Repeat the entire listing exactly. Omit all pictures.

++++ RECORDS ++++

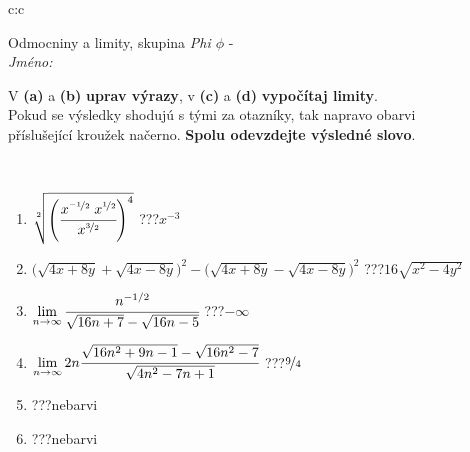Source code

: \documentclass[10pt]{report}
\begin{document}
\newpage
\thispagestyle{empty}
\begin{tabular}{c:c}
\begin{minipage}[c][104.5mm][t]{0.5\linewidth}
\begin{center}
\vspace{7mm}
{\huge Odmocniny a limity, skupina \textit{Phi $\phi$} -}\\[5mm]
\textit{Jméno:}\phantom{xxxxxxxxxxxxxxxxxxxxxxxxxxxxxxxxxxxxxxxxxxxxxxxxxxxxxxxxxxxxxxxxx}\\[5mm]
\begin{minipage}{0.95\linewidth}
\begin{center}
V \textbf{(a)} a \textbf{(b)} \textbf{uprav výrazy}, v \textbf{(c)} a \textbf{(d)} \textbf{vypočítaj limity}.\\Pokud se výsledky shodujú s tými za otazníky, tak napravo obarvi\\příslušející kroužek načerno. \textbf{Spolu odevzdejte výsledné slovo}.
\end{center}
\end{minipage}
\\[1mm]
\begin{minipage}{0.79\linewidth}
\begin{center}
\begin{varwidth}{\linewidth}
\begin{enumerate}
\small
\item $\sqrt[2]{\left(\cfrac{x^{\nicefrac{-1}{2}}\;x^{\nicefrac{1}{2}}}{x^{\nicefrac{3}{2}}}\right)^{4}}$\quad \dotfill\; ???\;\dotfill \quad $x^{-3}$
\item {\footnotesize{\scriptsize$\big(\sqrt{4x+8y}+\sqrt{4x-8y}\big)^2-\big(\sqrt{4x+8y}-\sqrt{4x-8y}\big)^2$}\quad \dotfill\; ???\;\dotfill \quad $16\sqrt{x^2-4y^2}$}
\item $\lim\limits_{n\to\infty}\cfrac{n^{-1/2}}{\sqrt{16n+7}-\sqrt{16n-5}}$\quad \dotfill\; ???\;\dotfill \quad $-\infty$
\item $\lim\limits_{n\to\infty}2n\cfrac{\sqrt{16n^2+9n-1}-\sqrt{16n^2-7}}{\sqrt{4n^2-7n+1}}$\quad \dotfill\; ???\;\dotfill \quad $\nicefrac{9}{4}$
\item \quad \dotfill\; ???\;\dotfill \quad nebarvi
\item \quad \dotfill\; ???\;\dotfill \quad nebarvi
\end{enumerate}
\end{varwidth}
\end{center}
\end{minipage}
\begin{minipage}{0.20\linewidth}

\end{minipage}
\end{center}
\end{minipage}
\end{tabular}
\end{document}
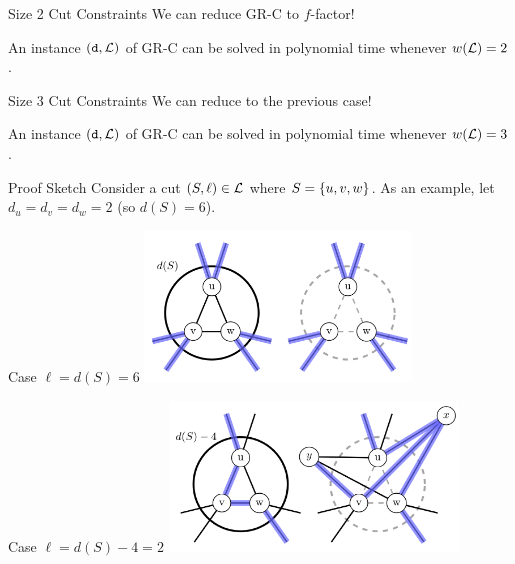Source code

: \begin{frame}{Size 2 Cut Constraints}
    \centering
    We can reduce GR-C to $f$-factor!
    \pause
    \bigbreak
    \begin{lemma}[1]
        An instance $(\texttt{d}, \mathcal{L})$ of GR-C can be solved in polynomial time whenever $w(\mathcal{L}) = 2$.
    \end{lemma}
\end{frame}

\begin{frame}{Size 3 Cut Constraints}
    \centering
    We can reduce to the previous case!
    \pause
    \bigbreak
    \begin{theorem}[2]
        An instance $(\texttt{d}, \mathcal{L})$ of GR-C can be solved in polynomial time whenever $w(\mathcal{L}) = 3$.
    \end{theorem}
\end{frame}

\begin{frame}{Proof Sketch}
    \centering
    Consider a cut $(S, \ell) \in \mathcal{L}$ where $S = \{u, v, w\}$.
    \pause
    \bigbreak
    As an example, let $d_u = d_v = d_w = 2$ (so $d(S) = 6$).
\end{frame}

\begin{frame}{Case $\ell = d(S) = 6$}
    \centering
    \includegraphics[height=4cm]{images/3cut1.png}
\end{frame}

\begin{frame}{Case $\ell = d(S) - 4 = 2$}
    \centering
    \includegraphics[height=4cm]{images/3cut4.png}
\end{frame}

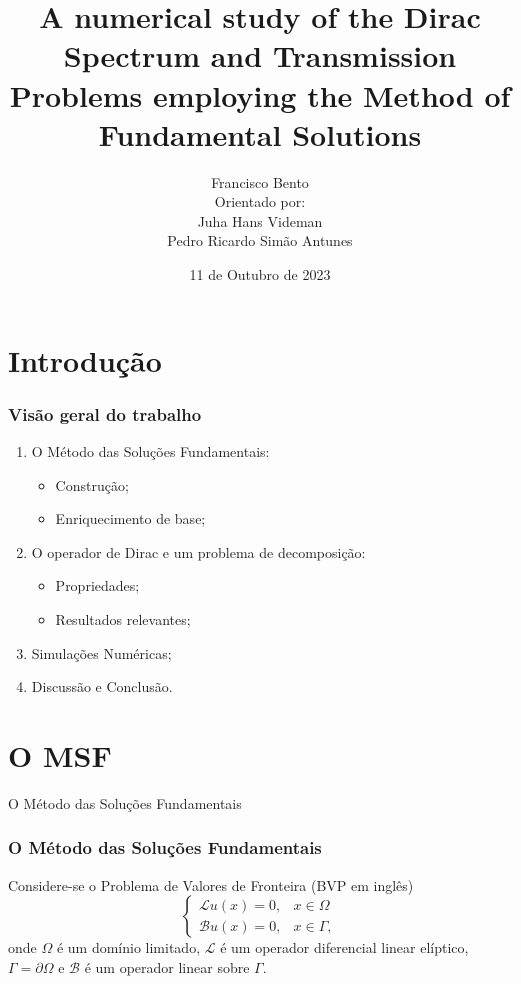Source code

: \documentclass[portuguese,notheorems]{beamer}
\title{A numerical study of the Dirac Spectrum and Transmission Problems employing the
Method of Fundamental Solutions}
\author{Francisco Bento \\ \scriptsize{\vspace{0.2cm} Orientado por: \\ \vspace{0.1cm} Juha Hans Videman \\ Pedro Ricardo Simão Antunes}}
\institute{Instituto Superior Técnico - Lisboa, Portugal}
\date{11 de Outubro de 2023}
\begin{document}
\frame{\titlepage}

\section{Introdução}

\begin{frame}\frametitle{Visão geral do trabalho}
    \begin{enumerate}
        \pause\item O Método das Soluções Fundamentais:
            \begin{itemize}
                \item Construção;
                \item Enriquecimento de base;
            \end{itemize}
        \pause\item O operador de Dirac e um problema de decomposição:
            \begin{itemize}
                \item Propriedades;
                \item Resultados relevantes;
            \end{itemize}
        \pause\item Simulações Numéricas;
        \pause\item Discussão e Conclusão.
    \end{enumerate}
\end{frame}

\section{O MSF}

\begin{frame}
    \centering
    \LARGE
    O Método das Soluções Fundamentais
\end{frame}

\begin{frame}\frametitle{O Método das Soluções Fundamentais}
    Considere-se o Problema de Valores de Fronteira (BVP em inglês)
    \[
        \begin{cases}
            \mathcal{L}u(x) = 0, & x \in \Omega\\
            \mathcal{B}u(x) = 0, & x \in \Gamma,
        \end{cases}
    \]
    onde $\Omega$ é um domínio limitado, $\mathcal{L}$ é um operador diferencial linear elíptico, \(\Gamma = \partial\Omega\) e \(\mathcal{B}\) é um operador linear sobre \(\Gamma\).
\end{frame}
\end{document}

++++

**THE ANSWER:**
Source code

: \documentclass[10pt]{report}
\begin{document}
\newpage
\thispagestyle{empty}
\begin{tabular}{c:c}
\begin{minipage}[c][104.5mm][t]{0.5\linewidth}
\begin{center}
\vspace{7mm}
{\huge Odmocniny a limity, skupina \textit{Phi $\phi$} -}\\[5mm]
\textit{Jméno:}\phantom{xxxxxxxxxxxxxxxxxxxxxxxxxxxxxxxxxxxxxxxxxxxxxxxxxxxxxxxxxxxxxxxxx}\\[5mm]
\begin{minipage}{0.95\linewidth}
\begin{center}
V \textbf{(a)} a \textbf{(b)} \textbf{uprav výrazy}, v \textbf{(c)} a \textbf{(d)} \textbf{vypočítaj limity}.\\Pokud se výsledky shodujú s tými za otazníky, tak napravo obarvi\\příslušející kroužek načerno. \textbf{Spolu odevzdejte výsledné slovo}.
\end{center}
\end{minipage}
\\[1mm]
\begin{minipage}{0.79\linewidth}
\begin{center}
\begin{varwidth}{\linewidth}
\begin{enumerate}
\small
\item $\sqrt[2]{\left(\cfrac{x^{\nicefrac{-1}{2}}\;x^{\nicefrac{1}{2}}}{x^{\nicefrac{3}{2}}}\right)^{4}}$\quad \dotfill\; ???\;\dotfill \quad $x^{-3}$
\item {\footnotesize{\scriptsize$\big(\sqrt{4x+8y}+\sqrt{4x-8y}\big)^2-\big(\sqrt{4x+8y}-\sqrt{4x-8y}\big)^2$}\quad \dotfill\; ???\;\dotfill \quad $16\sqrt{x^2-4y^2}$}
\item $\lim\limits_{n\to\infty}\cfrac{n^{-1/2}}{\sqrt{16n+7}-\sqrt{16n-5}}$\quad \dotfill\; ???\;\dotfill \quad $-\infty$
\item $\lim\limits_{n\to\infty}2n\cfrac{\sqrt{16n^2+9n-1}-\sqrt{16n^2-7}}{\sqrt{4n^2-7n+1}}$\quad \dotfill\; ???\;\dotfill \quad $\nicefrac{9}{4}$
\item \quad \dotfill\; ???\;\dotfill \quad nebarvi
\item \quad \dotfill\; ???\;\dotfill \quad nebarvi
\end{enumerate}
\end{varwidth}
\end{center}
\end{minipage}
\begin{minipage}{0.20\linewidth}

\end{minipage}
\end{center}
\end{minipage}
\end{tabular}
\end{document}
Source code

: \begin{frame}{Size 2 Cut Constraints}
    \centering
    We can reduce GR-C to $f$-factor!
    \pause
    \bigbreak
    \begin{lemma}[1]
        An instance $(\texttt{d}, \mathcal{L})$ of GR-C can be solved in polynomial time whenever $w(\mathcal{L}) = 2$.
    \end{lemma}
\end{frame}

\begin{frame}{Size 3 Cut Constraints}
    \centering
    We can reduce to the previous case!
    \pause
    \bigbreak
    \begin{theorem}[2]
        An instance $(\texttt{d}, \mathcal{L})$ of GR-C can be solved in polynomial time whenever $w(\mathcal{L}) = 3$.
    \end{theorem}
\end{frame}

\begin{frame}{Proof Sketch}
    \centering
    Consider a cut $(S, \ell) \in \mathcal{L}$ where $S = \{u, v, w\}$.
    \pause
    \bigbreak
    As an example, let $d_u = d_v = d_w = 2$ (so $d(S) = 6$).
\end{frame}

\begin{frame}{Case $\ell = d(S) = 6$}
    \centering
    \includegraphics[height=4cm]{images/3cut1.png}
\end{frame}

\begin{frame}{Case $\ell = d(S) - 4 = 2$}
    \centering
    \includegraphics[height=4cm]{images/3cut4.png}
\end{frame}

Source code

: \documentclass[portuguese,notheorems]{beamer}
\title{A numerical study of the Dirac Spectrum and Transmission Problems employing the
Method of Fundamental Solutions}
\author{Francisco Bento \\ \scriptsize{\vspace{0.2cm} Orientado por: \\ \vspace{0.1cm} Juha Hans Videman \\ Pedro Ricardo Simão Antunes}}
\institute{Instituto Superior Técnico - Lisboa, Portugal}
\date{11 de Outubro de 2023}
\begin{document}
\frame{\titlepage}

\section{Introdução}

\begin{frame}\frametitle{Visão geral do trabalho}
    \begin{enumerate}
        \pause\item O Método das Soluções Fundamentais:
            \begin{itemize}
                \item Construção;
                \item Enriquecimento de base;
            \end{itemize}
        \pause\item O operador de Dirac e um problema de decomposição:
            \begin{itemize}
                \item Propriedades;
                \item Resultados relevantes;
            \end{itemize}
        \pause\item Simulações Numéricas;
        \pause\item Discussão e Conclusão.
    \end{enumerate}
\end{frame}

\section{O MSF}

\begin{frame}
    \centering
    \LARGE
    O Método das Soluções Fundamentais
\end{frame}

\begin{frame}\frametitle{O Método das Soluções Fundamentais}
    Considere-se o Problema de Valores de Fronteira (BVP em inglês)
    \[
        \begin{cases}
            \mathcal{L}u(x) = 0, & x \in \Omega\\
            \mathcal{B}u(x) = 0, & x \in \Gamma,
        \end{cases}
    \]
    onde $\Omega$ é um domínio limitado, $\mathcal{L}$ é um operador diferencial linear elíptico, \(\Gamma = \partial\Omega\) e \(\mathcal{B}\) é um operador linear sobre \(\Gamma\).
\end{frame}
\end{document}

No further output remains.